What you should do: All of the entries must appear again exactly as written.

Records:
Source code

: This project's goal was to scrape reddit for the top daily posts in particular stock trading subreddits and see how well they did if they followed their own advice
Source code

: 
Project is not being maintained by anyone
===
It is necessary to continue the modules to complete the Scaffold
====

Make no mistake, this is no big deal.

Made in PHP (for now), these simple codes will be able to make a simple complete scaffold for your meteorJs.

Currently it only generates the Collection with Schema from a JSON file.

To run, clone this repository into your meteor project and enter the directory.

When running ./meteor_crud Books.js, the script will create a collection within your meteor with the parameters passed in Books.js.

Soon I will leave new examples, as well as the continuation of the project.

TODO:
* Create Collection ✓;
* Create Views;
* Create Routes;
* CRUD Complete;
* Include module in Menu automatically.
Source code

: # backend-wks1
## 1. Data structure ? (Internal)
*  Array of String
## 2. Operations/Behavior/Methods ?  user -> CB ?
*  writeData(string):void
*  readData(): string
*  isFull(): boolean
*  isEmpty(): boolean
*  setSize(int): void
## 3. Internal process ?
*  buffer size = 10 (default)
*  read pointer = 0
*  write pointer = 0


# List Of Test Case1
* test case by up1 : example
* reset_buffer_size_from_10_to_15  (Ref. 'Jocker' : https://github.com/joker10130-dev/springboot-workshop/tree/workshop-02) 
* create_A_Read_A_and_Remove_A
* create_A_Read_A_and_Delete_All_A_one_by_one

Solution to this exercise:
Source code

: This project's goal was to scrape reddit for the top daily posts in particular stock trading subreddits and see how well they did if they followed their own advice
Source code

: 
Project is not being maintained by anyone
===
It is necessary to continue the modules to complete the Scaffold
====

Make no mistake, this is no big deal.

Made in PHP (for now), these simple codes will be able to make a simple complete scaffold for your meteorJs.

Currently it only generates the Collection with Schema from a JSON file.

To run, clone this repository into your meteor project and enter the directory.

When running ./meteor_crud Books.js, the script will create a collection within your meteor with the parameters passed in Books.js.

Soon I will leave new examples, as well as the continuation of the project.

TODO:
* Create Collection ✓;
* Create Views;
* Create Routes;
* CRUD Complete;
* Include module in Menu automatically.
Source code

: # backend-wks1
## 1. Data structure ? (Internal)
*  Array of String
## 2. Operations/Behavior/Methods ?  user -> CB ?
*  writeData(string):void
*  readData(): string
*  isFull(): boolean
*  isEmpty(): boolean
*  setSize(int): void
## 3. Internal process ?
*  buffer size = 10 (default)
*  read pointer = 0
*  write pointer = 0


# List Of Test Case1
* test case by up1 : example
* reset_buffer_size_from_10_to_15  (Ref. 'Jocker' : https://github.com/joker10130-dev/springboot-workshop/tree/workshop-02) 
* create_A_Read_A_and_Remove_A
* create_A_Read_A_and_Delete_All_A_one_by_one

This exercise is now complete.